Earlier this week, an obscure Chinese A.I. startup named DeepSeek shook Silicon Valley after it claimed that it had built a highly capable A.I. model called R1 for a fraction of the cost of its American rivals like OpenAI’s GPT and Google’s Gemini. Major A.I. stocks plummeted in response to the report. Nvidia, which makes expensive chips (GPUs) that power the development of such A.I. models, saw its shares slide more than 16 percent on Monday (Jan. 27), erasing nearly $500 billion in its market cap.
Despite the negative financial impact, Nvidia praised DeepSeek’s breakthrough. “DeepSeek is an excellent A.I. advancement and a perfect example of test time scaling,” a company spokesperson told Observer in a statement. “DeepSeek’s work illustrates how new models can be created using that technique, leveraging widely available models and compute that is fully export control compliant.”
Test-time scaling is a new real-time prediction technique that adjusts an A.I. model’s computational requirements based on the complexity of a task during real-time use. Before that, there were two dominant approaches to scaling an A.I. model: pre-training and post-training. Pre-training scaling expands an A.I. model’s dataset and computing power during initial training while post-training scaling helps fine-tune the model and enhance its real-world performance.
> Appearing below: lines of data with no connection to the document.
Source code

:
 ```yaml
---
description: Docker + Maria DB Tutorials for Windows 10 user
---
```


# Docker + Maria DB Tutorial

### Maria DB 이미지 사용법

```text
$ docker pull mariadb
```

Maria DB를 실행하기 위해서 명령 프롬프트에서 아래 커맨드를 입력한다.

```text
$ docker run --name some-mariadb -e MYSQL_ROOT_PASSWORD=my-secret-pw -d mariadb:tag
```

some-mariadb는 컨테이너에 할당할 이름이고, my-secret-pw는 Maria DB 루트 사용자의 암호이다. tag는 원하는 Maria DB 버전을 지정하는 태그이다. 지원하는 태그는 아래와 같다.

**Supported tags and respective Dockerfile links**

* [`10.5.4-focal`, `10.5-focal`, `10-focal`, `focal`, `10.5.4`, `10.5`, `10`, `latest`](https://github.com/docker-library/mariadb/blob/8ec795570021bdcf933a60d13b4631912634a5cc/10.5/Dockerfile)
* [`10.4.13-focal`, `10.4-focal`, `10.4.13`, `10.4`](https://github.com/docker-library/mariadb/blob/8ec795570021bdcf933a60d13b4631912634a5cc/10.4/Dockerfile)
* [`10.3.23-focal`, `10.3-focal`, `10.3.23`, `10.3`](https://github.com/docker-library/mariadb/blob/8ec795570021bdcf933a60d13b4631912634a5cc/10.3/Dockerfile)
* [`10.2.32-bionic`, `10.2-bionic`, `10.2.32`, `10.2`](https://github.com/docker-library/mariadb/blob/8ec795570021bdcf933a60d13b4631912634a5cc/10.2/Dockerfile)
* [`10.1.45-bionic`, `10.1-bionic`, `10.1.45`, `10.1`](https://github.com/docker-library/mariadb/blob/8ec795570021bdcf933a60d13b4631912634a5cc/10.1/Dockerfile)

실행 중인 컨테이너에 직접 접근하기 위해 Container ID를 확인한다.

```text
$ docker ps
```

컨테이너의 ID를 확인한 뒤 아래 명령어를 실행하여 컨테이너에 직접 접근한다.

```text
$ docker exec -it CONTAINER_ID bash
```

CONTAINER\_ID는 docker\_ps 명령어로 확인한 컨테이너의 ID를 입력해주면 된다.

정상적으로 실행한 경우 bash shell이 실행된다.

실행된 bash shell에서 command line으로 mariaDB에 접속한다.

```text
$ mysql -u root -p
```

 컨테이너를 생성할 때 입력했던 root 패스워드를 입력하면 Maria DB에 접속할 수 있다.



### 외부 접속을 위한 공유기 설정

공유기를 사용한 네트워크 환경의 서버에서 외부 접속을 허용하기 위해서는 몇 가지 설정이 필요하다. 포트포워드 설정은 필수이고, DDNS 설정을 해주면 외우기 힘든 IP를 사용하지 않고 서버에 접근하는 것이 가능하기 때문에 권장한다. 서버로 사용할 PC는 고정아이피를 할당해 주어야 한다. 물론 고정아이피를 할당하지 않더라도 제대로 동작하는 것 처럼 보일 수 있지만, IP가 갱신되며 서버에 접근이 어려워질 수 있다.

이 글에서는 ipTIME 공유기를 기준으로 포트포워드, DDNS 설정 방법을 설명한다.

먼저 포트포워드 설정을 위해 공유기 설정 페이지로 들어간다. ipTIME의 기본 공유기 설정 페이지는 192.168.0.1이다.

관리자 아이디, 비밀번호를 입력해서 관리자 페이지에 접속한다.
According to its research paper, DeepSeek’s R1 model was trained on 2,048 Nvidia H800 chips for a total cost of under $6 million. Some companies and A.I. insiders are skeptical about this claim. For example, Alexandr Wang, the founder and CEO of Scale AI, suspects that DeepSeek may have more Nvidia chips than it’s letting on.
Despite leveraging scaling laws, A.I. models often demand significant GPU power during output generation. To counter this, Deepseek said it developed R1 as a “distilled A.I.” model—a smaller model trained to replicate the behavior of larger A.I. systems. Distilled models consume less computational power and memory and offer greater accuracy in tasks such as reasoning and coding, making them an efficient solution for resource-constrained devices such as smartphones. Microsoft and OpenAI are currently investigating whether DeepSeek stole OpenAI’s proprietary data through GPT APIs using “distillation” techniques to build R1’s architecture.
“It’s important to note that the $6 million figure for R1 doesn’t account for the prior resources invested,” Itamar Friedman, the former director of machine vision at Alibaba, told Observer. “DeepSeek’s relatively low training cost figure likely represents just the final training step.” Friedman explained that while scaling and optimization are valuable, there are limits to how small an A.I. model or training process can be while still effectively simulating thinking and learning. “Large, high-cost systems will still have a major advantage,” he said.
DeepSeek, headquartered in Hangzhou, was founded in 2023 as a spinoff from the hedge fund High-Flyer, led by Liang Wenfeng.